Tesseract Training

TesseractTraining

Training files produced for and by the Tesseract OCR engine for work on the Early Modern OCR Project (eMOP)

Dictionaries:

  • Raw: This folder contains raw, word list files gathered from a variety of sources
    • The following files were collected from various sources by Ted Underwood and pass on to us. Most are not simple word lists and contain words counts, alternate spellings, etc.
    • addToDictionary.txt
    • gazetteer.txt
    • maindict.txt
    • romannumerals.txt
    • SyncopeRules.txt
    • VariantSpellings.txt

    The following files were generated by eMOP using an R program to count word frequecy from the Text Creation Partnership (TCP) corpus of hand-transcribed texts.
  • ecco-TCP-word-freq.txt
  • eebo-TCP-word-freq.txt

    The following file was gathered from the VARD tool of early modern variant spelling.
  • variants.txt
    The following file was sent to us by Martin Muller who extracted this file of alternate spellings using MorphAdorner. It is broken up by time periods.
  • emopspellings.txt
  • Cleaned: This folder contains cleaned up versions of the Raw files, with just the words left.
  • Combos: This folder contains alphabetically sorted word lists that are combinations of the cleaned lists with all duplicates removed. Files with a suffix of "-CSU" have been cleaned, sorted, and all entries are unique (no duplicates). Files that are underlined and bold, are what we have used in eMOP as the basis for our freq-dawg and word-dawg word lists when training Tesseract to run on the eMOP data set of 45 million page images.
    • FullDict-184k.txt: A combination of all cleaned files received from Ted Underwood (addToDictionary, gazetteer, maindict, romannumerals, SyncopeRules, and VariantSpellings).
    • FullDict-wVariants-CSU: A combination of FullDict-184k.txt and the cleaned variants.txt culled from VARD (variants-CSU.txt). Cleaned, sorted, and unique.
    • TCP-words-btwn100-499.txt, TCP-words-gt100.txt, TCP-words-gt500.txt: Are combinations of the word lists we compiled from the TCP for both EEBO and ECCO documents, and split into various word-frequency ranges.
    • TCP-words-GT-100-wVariants-CSU.txt: A combination of EEBO and ECCO TCP words, with variants-CSU.txt. Cleaned, sorted and unique.
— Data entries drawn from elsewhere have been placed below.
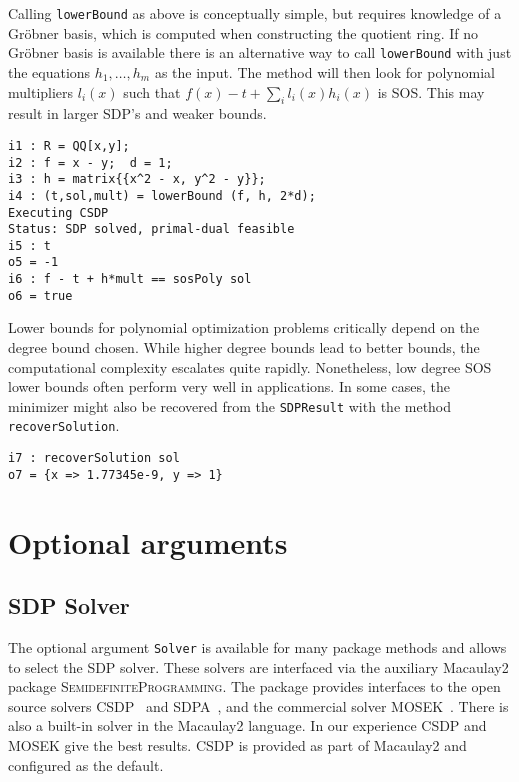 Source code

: \documentclass[11pt]{amsart}
\theoremstyle{plain}%
\theoremstyle{definition}
\theoremstyle{remark}
\newcommand{\Mac}{Macaulay2\xspace}
\newcommand{\SDP}{\textsc{SemidefiniteProgramming}\xspace}
\begin{document}
Calling \verb|lowerBound| as above is conceptually simple, but requires knowledge of a Gröbner basis, which is computed when constructing the quotient ring.
If no Gröbner basis is available there is an alternative way to call \verb|lowerBound| with just the equations $h_1,\dots,h_m$ as the input.
The method will then look for polynomial multipliers $l_i(x)$ such that $f(x) - t + \sum_i l_i(x)h_i(x)$ is SOS.
This may result in larger SDP's and weaker bounds.

{\small
\begin{verbatim}
i1 : R = QQ[x,y];
i2 : f = x - y;  d = 1;
i3 : h = matrix{{x^2 - x, y^2 - y}};
i4 : (t,sol,mult) = lowerBound (f, h, 2*d);
Executing CSDP
Status: SDP solved, primal-dual feasible
i5 : t
o5 = -1
i6 : f - t + h*mult == sosPoly sol
o6 = true
\end{verbatim}
}

Lower bounds for polynomial optimization problems critically depend on the degree bound chosen.
While higher degree bounds lead to better bounds, the computational complexity escalates quite rapidly.
Nonetheless, low degree SOS lower bounds often perform very well in applications.
In some cases, the minimizer might also be recovered from the \verb|SDPResult| with the method \verb|recoverSolution|.

{\small
\begin{verbatim}
i7 : recoverSolution sol
o7 = {x => 1.77345e-9, y => 1}
\end{verbatim}
}

\section{Optional arguments}
\label{s:arguments}

\subsection*{SDP Solver}
The optional argument \verb|Solver| is available for many package methods and allows to select the SDP solver.
These solvers are interfaced via the auxiliary Macaulay2 package \SDP.
The package provides interfaces to the open source solvers CSDP~\cite{borchers1999csdp} and SDPA~\cite{yamashita2003implementation}, and the commercial solver MOSEK~\cite{mosek}.
There is also a built-in solver in the \Mac language.
In our experience CSDP and MOSEK give the best results.
CSDP is provided as part of \Mac and configured as the default.
\end{document}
    After much testing with Tesseract of all these various files, combination files, and other combinations, we finally decided on using:

    • FullDict-wVariants-CSU.txt as our main word list (word-dawg), and
    • TCP-words-gt500.txt as our frequently used word list (freq-dawg.



    FontTraining:

    • forEMOP: This folder contains .traineddata, .box, and .tif files used to create the font training for Tesseract on the eMOP project. There are also sample images of each typeface used to create the training as binarized .tif images.
    • notUsed: This folder contains .traineddata, .box, and .tif files used to create the font training for Tesseract, which, after extensive testing, we did not end up using on the eMOP project for various reasons. There are also sample images of each typeface used to create the training as binarized .tif images.
    • combos: This folder contains .traineddata files of every Blackletter typeface we created training for (BL5-All-D2.traineddata) and every Roman & Italic typeface we created training for (RI5-All-D2.traineddata). Both files were created using training from the forEMOP and notUsed folders.
    • The forEMOP and notUsed folders both contain multiple folders cover typefaces created by/for specific individuals. The name convention for the folders is

      <name>-<font type>-<year(s) of creation>

      where

      • <font type> can be any combination of
        • R: Roman
        • I: Italic
        • B: Blackletter
      • <year(s) of creation>is one or more years, separated by a '-'.

      Each of these folders contains

      • A '.traineddata' file, which can be placed in any local tessdata file and used to OCR page images using that typeface or a similar one.
      • A '.tar.gz' file, which contains the box/tif file pairs we created with Franken+ (https://github.com/Early-Modern-OCR/FrankenPlus) for each of these typefaces. For typefaces with multiple styles (roman, italic, blackletter, alternate roman, etc.), and/or multitple styles the differences can be seen in the names of the box/tif file pairs.
      • A 'sample/' folder of binarized tifs of some of the page images used to create the training for that typeface.

      Inside the forEMOP folder is a 'combos/' folder containing SC8b-R7-D2b.traineddata, which is the training file we used to OCR the eMOP corpus. It contains:



    MiscFiles:

    This folder contains two other files that we used to create the Tesseract typeface training in this repo:

    • F+TrainingText-4.txt: This is a text file used with Franken+ to create tif/box pair files for a typeface. Once Franken+ has been used to identify the glyphs to be used to create training for Tesseract, this text file is used to create a set of "Franken-tifs" that are this text "printed" with the glyphs identified in Franken+. The corresponding box files are then created from those tifs and are used to create the training (.tr files) for Tesseract. This text file contains mulitple uses of ever character glyph that we identified in our work including special characters and ligatures. Most of these are identified and given Unicode values in the MUFI set.
    • emop.unicharambigs: This is a file used when creating the final .traineddata file of Tesseract training for a typeface or set of typefaces. It is used by eMOPM to convert all special characters and ligatures into standard, modern equivalent characters (i.e. those found on a keyboard).